Нерон ненавидел Палланта, зло и весьма удачно острил на его счет и в конце концов отправил его на тот свет при помощи отравы. Не о сатире на Нерона, а угодить Нерону — по мнению Буассье — думал Петроний, рисуя нелепую фигуру отпущенника-миллионера, столь похожую на вечно осмеиваемого Цезарем Палланта. Мы — в лакейской, хотя в ней и пахнет миллионами. Тримальхион — лакей, хотя он владеет чуть ли не целым герцогством и распинает рабов своих на крестах. Пир его — праотец знаменитой оперетки Оффенбаха «Парижская жизнь», в которой добродушный провинциал, мечтая познакомиться с аристократией второй империи, случайно попадает на балик прислуги: лакеи величают себя герцогами и маркизами, горничные графинями и княжнами и... хотя несколько удивляют наивного провинциала странностью «аристократического» своего тона, но ему превесело.
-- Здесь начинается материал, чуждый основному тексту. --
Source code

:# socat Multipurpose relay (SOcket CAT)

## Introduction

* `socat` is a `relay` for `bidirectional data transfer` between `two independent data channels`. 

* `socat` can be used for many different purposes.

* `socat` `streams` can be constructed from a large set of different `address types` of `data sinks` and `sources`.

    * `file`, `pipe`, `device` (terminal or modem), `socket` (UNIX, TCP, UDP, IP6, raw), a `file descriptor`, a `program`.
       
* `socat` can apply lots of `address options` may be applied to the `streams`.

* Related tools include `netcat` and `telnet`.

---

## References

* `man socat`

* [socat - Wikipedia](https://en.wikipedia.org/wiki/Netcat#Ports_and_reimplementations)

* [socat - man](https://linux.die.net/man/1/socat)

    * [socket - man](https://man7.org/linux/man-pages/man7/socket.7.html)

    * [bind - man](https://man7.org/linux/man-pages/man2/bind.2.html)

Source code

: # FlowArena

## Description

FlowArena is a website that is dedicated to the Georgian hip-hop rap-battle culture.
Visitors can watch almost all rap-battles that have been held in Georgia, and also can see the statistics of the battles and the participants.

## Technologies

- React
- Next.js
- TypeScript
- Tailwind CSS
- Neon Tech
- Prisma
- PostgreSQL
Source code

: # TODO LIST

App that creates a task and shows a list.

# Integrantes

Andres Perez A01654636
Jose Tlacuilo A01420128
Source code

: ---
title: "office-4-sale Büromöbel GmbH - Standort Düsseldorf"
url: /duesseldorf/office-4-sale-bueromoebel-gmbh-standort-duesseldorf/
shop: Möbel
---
В настоящее время я совершенно отказался от мысли искать в романе Петрония портретность — по крайней мере, историческую портретность: черты лиц известных нам из летописей и надписей. Это просто типический жанр, в котором разные люди эпохи могли сборно отражаться теми или другими своими особенностями достаточно ярко, чтобы общий жанр мог быть принят за частный портрет. Материала, чтобы «Клим украдкою кивал на Петра», у Петрония предовольно. Но прямых преднамеренных портретов в «Сатириконе» не больше, чем в «Мертвых Душах», «Ревизоре», «Господах Головлевых», либо даже в «Современной идиллии». Петроний — писатель охвата гениального, ему вполне доступен уровень Гоголя и Салтыкова, — и я не понимаю, зачем стольким литературным историкам непременно хотелось свести его на уровень пишущего непременно ad hominem Боборыкина? Типичность, а не портретность романа лучше всего характеризуется тем фактом, что личность Петрония весьма долго оставалась спорною, и хронологию романа определяли старые исследователи на самые разные эпохи, доказывая тем самым, что мнимые портреты годятся для римского общества в любом его веке, что Тримальхион, Фортуната, Абинна, Асцильт бессмертны для Рима так же, как Собакевич, Коробочка, Расплюев, Иудушка бессмертны для России. П. Питу, «французский Варрон XVI века», первый признал «Сатирикон» романом Неронова века: мнение, общепринятое теперь, после трудов в XIX веке Моммсена, Реднера, Штудера, Галея, Бюхеллера, Гастона Буассье, Тейффеля и др. Но взгляд Питу долго оставался одиноким. Из братьев Валуа один относил «Сатирикон» к веку Марка Аврелия, другой — к эпохе Галлиена, Пети (Статилий Марин), Бурдель и Жан Леклерк — к веку Константина, Игуарра — к веку Коммода, Лилио Джиральди — к эпохе Юлиана Отступника, Герль считал Петрония современником Аврелиана, Т. Анри Мартен — Каракаллы, Нибур — Александра Севера, Кассито — Домициана. И, наконец, в отличие от всех этих авторов, помещающих Петрония в века по-неронианские, американец Бек видит в нем автора до-неронианского, писавшего при Тиберии либо даже при Августе. Так как я посвящаю Петронию особое нарочное исследование, то не буду здесь подробно останавливаться на романе его более того, сколько его картины иллюстрируют нашу ближайшую тему.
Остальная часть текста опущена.